第44話

 初めてのデートで彼女がお昼に選んだ店は、ファストフードのハンバーガーだった。

 ちょっと前に食べた全国展開しているチェーン店の類ではなく、半年くらい前にできたボリュームが売りのハンバーガー店だ。

 とは言え、ファストフードはファストフード。

 想い出に残るデートのお昼としては、少し華やかさに欠ける気がする。

「写真で見るより大きいですね。うっかり二つとか頼まなくて正解でした」

「それはあるな」

 ハンバーガーにポテトや飲み物というスタンダードなセットにしたのだが、全ての品物がよくあるチェーン店の五割増しくらいに感じる。

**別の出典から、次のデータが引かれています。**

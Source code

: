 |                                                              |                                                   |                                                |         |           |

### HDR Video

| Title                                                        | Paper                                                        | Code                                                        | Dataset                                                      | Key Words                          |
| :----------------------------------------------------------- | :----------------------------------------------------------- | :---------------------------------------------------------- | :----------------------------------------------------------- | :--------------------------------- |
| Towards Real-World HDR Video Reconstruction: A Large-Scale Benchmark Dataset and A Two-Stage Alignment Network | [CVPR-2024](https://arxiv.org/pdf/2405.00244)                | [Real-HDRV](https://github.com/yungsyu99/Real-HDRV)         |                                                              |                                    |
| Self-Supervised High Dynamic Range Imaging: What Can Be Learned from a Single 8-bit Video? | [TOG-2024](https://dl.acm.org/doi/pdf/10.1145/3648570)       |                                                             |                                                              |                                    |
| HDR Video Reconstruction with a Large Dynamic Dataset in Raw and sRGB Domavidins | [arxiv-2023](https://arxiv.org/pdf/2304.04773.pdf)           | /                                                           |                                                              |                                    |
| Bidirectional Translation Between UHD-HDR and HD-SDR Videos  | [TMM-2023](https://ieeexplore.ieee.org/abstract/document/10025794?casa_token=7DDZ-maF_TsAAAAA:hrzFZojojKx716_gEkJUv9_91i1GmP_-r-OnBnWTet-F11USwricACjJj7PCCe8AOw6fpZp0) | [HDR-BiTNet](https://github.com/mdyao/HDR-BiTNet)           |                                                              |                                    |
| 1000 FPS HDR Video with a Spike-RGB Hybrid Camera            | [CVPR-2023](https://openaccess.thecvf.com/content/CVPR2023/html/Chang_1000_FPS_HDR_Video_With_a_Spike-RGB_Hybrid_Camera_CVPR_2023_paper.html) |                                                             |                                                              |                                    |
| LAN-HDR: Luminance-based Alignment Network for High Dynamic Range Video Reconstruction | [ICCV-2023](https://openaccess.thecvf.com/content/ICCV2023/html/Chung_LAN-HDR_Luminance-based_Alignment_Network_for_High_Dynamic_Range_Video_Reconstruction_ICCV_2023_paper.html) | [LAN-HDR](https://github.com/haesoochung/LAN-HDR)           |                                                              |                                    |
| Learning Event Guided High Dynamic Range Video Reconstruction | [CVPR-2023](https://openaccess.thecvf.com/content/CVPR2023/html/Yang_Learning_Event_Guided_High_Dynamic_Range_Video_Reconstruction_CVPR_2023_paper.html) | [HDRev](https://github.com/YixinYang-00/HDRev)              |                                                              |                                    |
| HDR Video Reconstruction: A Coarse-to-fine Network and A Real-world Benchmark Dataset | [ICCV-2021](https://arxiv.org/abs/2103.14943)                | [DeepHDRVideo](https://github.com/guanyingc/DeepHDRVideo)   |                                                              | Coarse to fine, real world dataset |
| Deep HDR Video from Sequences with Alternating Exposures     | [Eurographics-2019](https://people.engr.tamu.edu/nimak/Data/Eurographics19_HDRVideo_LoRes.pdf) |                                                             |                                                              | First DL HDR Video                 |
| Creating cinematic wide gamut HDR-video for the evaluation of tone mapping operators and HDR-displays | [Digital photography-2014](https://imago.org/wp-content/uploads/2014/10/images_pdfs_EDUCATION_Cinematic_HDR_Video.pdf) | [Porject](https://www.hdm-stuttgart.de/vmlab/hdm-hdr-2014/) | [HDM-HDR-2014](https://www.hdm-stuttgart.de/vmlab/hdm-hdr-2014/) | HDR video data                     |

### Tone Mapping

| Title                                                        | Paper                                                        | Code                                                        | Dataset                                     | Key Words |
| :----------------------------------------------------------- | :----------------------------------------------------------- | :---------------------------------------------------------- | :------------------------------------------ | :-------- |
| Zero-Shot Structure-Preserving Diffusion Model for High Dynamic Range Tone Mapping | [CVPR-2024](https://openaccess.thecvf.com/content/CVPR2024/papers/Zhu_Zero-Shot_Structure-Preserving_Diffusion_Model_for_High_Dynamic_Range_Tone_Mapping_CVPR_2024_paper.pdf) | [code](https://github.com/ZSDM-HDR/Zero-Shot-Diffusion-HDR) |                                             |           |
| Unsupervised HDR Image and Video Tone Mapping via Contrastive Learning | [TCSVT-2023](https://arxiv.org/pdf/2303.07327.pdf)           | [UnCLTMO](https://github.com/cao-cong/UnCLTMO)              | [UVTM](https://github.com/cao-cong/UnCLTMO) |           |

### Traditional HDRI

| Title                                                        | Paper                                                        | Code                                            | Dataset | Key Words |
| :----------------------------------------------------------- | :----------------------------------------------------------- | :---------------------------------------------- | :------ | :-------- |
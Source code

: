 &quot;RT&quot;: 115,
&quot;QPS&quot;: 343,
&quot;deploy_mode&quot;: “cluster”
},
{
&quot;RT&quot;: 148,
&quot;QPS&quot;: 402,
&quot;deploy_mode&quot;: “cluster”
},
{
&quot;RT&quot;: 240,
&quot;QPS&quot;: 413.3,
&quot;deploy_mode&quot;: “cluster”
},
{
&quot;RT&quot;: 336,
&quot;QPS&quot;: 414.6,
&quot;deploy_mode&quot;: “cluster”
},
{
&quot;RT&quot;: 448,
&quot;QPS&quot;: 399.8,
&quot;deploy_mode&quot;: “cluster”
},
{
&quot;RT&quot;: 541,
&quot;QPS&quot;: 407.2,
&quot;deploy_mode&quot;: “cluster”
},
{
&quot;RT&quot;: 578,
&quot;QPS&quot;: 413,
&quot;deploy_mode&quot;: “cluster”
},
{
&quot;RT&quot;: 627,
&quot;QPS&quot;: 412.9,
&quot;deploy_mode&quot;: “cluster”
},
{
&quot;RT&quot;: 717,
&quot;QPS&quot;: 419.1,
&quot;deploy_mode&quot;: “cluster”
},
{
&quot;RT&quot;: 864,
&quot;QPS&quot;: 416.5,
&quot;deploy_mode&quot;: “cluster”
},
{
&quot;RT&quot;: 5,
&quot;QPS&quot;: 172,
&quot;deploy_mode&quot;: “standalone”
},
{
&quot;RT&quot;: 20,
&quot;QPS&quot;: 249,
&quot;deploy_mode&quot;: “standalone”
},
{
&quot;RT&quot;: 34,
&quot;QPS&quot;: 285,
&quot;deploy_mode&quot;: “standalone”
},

 ボリュームが売りというのは知っていたけど、これは予想外だった。

 食べ応えだけでなく味も好みなタイプなので、個人的には時々なら来てもいいと思える。

 彼女も同じようで、先日部屋で食べたときより美味しそうに頬張っていた。

 まるで日常の延長線上のような自然さだ。

「……もしかして、ソースとかついてます?」

「ん? あぁいや、大丈夫だ」

「じゃあ、なんでジッと見てたんですか?」

「豪快に食べてるなと思って」

「ふ、普通でしたよ? でしたよね?」

 口元を隠す彼女に、さぁなと肩を竦めてみせる。

 別に恥じらうようなところではないと思うが。

 俺が彼女の顔を見ていたのは、別の理由だ。

「それにしても、結構混んでるな」

「時間的にはこれでも空いてるほうじゃないですかね」

 俺たちが入店したのは、ランチタイムとしては遅い時間だった。

 なのでほとんど待ち時間がなく席に座り、食べることができた。

 それでも席はほぼ満席に近いので、人の密度は高い。

「賑やかなのは苦手ですか?」

「いや、別に。ただ、静かなほうが気楽じゃないか?」

「私は、好きですよ。こういうのも……いえ、こういうほうが好き、かもですね」

 彼女は静かに言葉をこぼしながら、店内をぐるりと見回す。

 それから視線を逆側の、ガラスの向こうを歩く人々に向けた。

 俺もつられるようにして、外を眺める。

 週末の昼時は、平日とは違った表情の人たちで溢れていた。

 スーツ姿の社会人の姿もほぼなく、それぞれに違った服装で歩いている。

 家族連れや恋人同士、友達同士ではしゃぐ姿は数えきれない。

「私たち、デート中に見えると思います?」

 ガラスの向こうから視線を戻し、そんなことを訊いてくる。

 男女が二人で向かい合い、ハンバーガーを食べる姿は珍しくない。

 俺たち以外にも、同じような組み合わせで食事をしている人は当然いた。

 俺の年齢に対して、彼女の見た目が少し若く見えすぎる気はするけど、他人からはどう見えているかわからない。

 兄妹とも考えられる組み合わせだが、お世辞にも似てはいないと思うので、それはたぶんないだろう。

「まぁ、見えるんじゃないか」

 だからきっと、他人にはそう見えていると思う。

「なら良かったです」

 俺の答えに、彼女は満面の笑みを浮かべる。

「いいのか?」

「私としては。あなたは……いえ、なんでもです」

 訊き返そうとした彼女は軽く手を振って、その質問を掻き消した。

 もし最後まで訊かれたとしても、正直答えようがないので助かる。

 今日のデートは彼女が望んだもの。

 俺はそれに付き合い、満足してもらえることを望むだけの立場なのだから。

「でもやっぱ、どう考えても初デートって感じには見えないだろうな」

「あ、そう思います? 私もちょっと考えてました。これだとあれですよね。何度もデートしてる感じのデート」

「ハンバーガーはなぁ」

「美味しいんですけどね」

「それは間違いない」

 彼女自身も当初のプランとは違う気がしているようだが、構わないようだ。

 それなら俺としてはなにも言うことはない。

 と言うより、本当のところはデートが目的ではないような気がしている。

 口実、とでも言えばいいのか。

 彼女が求めているのは、男女のくすぐったい経験や時間の体験ではなくて。

 大人っぽいデートの類でも、きっとなくて。

 たとえるなら、そう。

 学生時代に体験しきれなかったことを、少しでも取り戻そうとしているようなものかもしれない。

 だから相手は誰でも良くて、俺が都合よくそこにいたというだけで。

 彼女が味わいたいのは、青春っぽいなにかなんじゃないかと、俺はハンバーガーを平らげながら思った。